Thursday, January 26th 2012

$25 Raspberry Pi Hobby Computer Doubles iPhone 4S GPU Performance And Beats Tegra 2

We have previously reported on the super cheap ARM-based Raspberry Pi hobby computer that's been under development from the Raspberry Pi foundation. However, it's now going into production and is generating a lot of interest, so gamesindustry.biz interviewed its founder, Eben Upton, about it (free registration required).

The computer's primary purpose is as a computer science teaching aid in schools and colleges and also for home brew use by enthusiasts who want to tinker with it and make specialized solutions out of it. However, it seems that enthusiasts will have a nice surprise in that the onboard GPU is surprisingly good. The actual ARM implementation is a Broadcom BCM2835 System on Chip (SoC) containing an ARM 11 CPU and a custom graphics core, which has been designed by the Raspberry Pi team, including Upton. In the interview, Upton claimed that it can double iPhone 4S performance and handily beats NVIDIA's Tegra solution, because of its tile mode architecture.
"Q: We know that you have a 700MHz ARM11 core in the Raspberry Pi SoC. However, you've described the Broadcom chip as a GPU with ARM elements grafted on. Can you give some idea of the rendering power of the graphics core? Is it true that it comprehensively outperforms NVIDIA's Tegra 2? If so, how?

Eben Upton: I was on the team that designed the graphics core, so I'm a little biased here, but I genuinely believe we have the best mobile GPU team in the world at Broadcom in Cambridge. What's really striking is how badly Tegra 2 performs relative even to simple APs using licensed Imagination Technologies (TI and Apple) or ARM Mali (Samsung) graphics. To summarise, BCM2835 has a tile mode architecture - so it kills immediate-mode devices like Tegra on fill-rate - and we've chosen to configure it with a very large amount of shader performance, so it does very well on compute-intensive benchmarks, and should double iPhone 4S performance across a range of content."

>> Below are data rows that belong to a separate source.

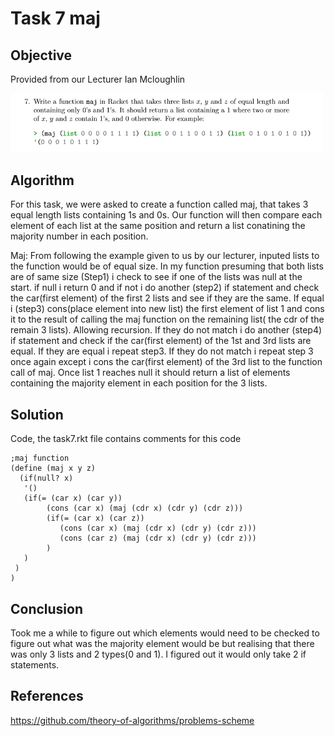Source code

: # Task 7 maj

## Objective
Provided from our Lecturer Ian Mcloughlin

<p><img src="images/task7.png" width="500" length="300"></p>


## Algorithm

For this task, we were asked to create a function called maj, that takes 3 equal length lists containing 1s and 0s. Our function will then compare each element of each list at the same position and return a list conatining the majority number in each position.  

Maj:
From following the example given to us by our lecturer, inputed lists to the function would be of equal size. 
In my function presuming that both lists are of same size (Step1) i check to see if one of the lists was null at the start. if null i return 0 and if not i do another (step2) if statement and check the car(first element) of the first 2 lists and see if they are the same. If equal i (step3) cons(place element into new list) the first element of list 1 and cons it to the result of calling the maj function on the remaining list( the cdr of the remain 3 lists). Allowing recursion. If they do not match i do another (step4) if statement and check if the car(first element) of the 1st and 3rd lists are equal. If they are equal i repeat step3. If they do not match i repeat step 3 once again except i cons the car(first element) of the 3rd list to the function call of maj. 
Once list 1 reaches null it should return a list of elements containing the majority element in each position for the 3 lists.

## Solution

Code, the task7.rkt file contains comments for this code

```
;maj function
(define (maj x y z)
  (if(null? x)
   '()
   (if(= (car x) (car y))
        (cons (car x) (maj (cdr x) (cdr y) (cdr z)))
        (if(= (car x) (car z))
           (cons (car x) (maj (cdr x) (cdr y) (cdr z)))
           (cons (car z) (maj (cdr x) (cdr y) (cdr z)))
        )
   )
 )
)

```
## Conclusion

Took me a while to figure out which elements would need to be checked to figure out what was the majority element would be but realising that there was only 3 lists and 2 types(0 and 1). I figured out it would only take 2 if statements.


## References

https://github.com/theory-of-algorithms/problems-scheme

There don't appear to be any objective benchmarks to prove this at the moment, so we will have to take his word for it for now. Of course, this little computer isn't a one trick pony and can do many other things, such as offering full support for 1080p30 Blu-ray h.264 files, making it a competent media player. Also, it runs Linux, which is highly customizable and has a good selection of interfaces, such as USB 2.0, SD, HDMI, RCA video, analog audio and a 10/100 Ethernet port. It is also capable of supporting various expansion boards.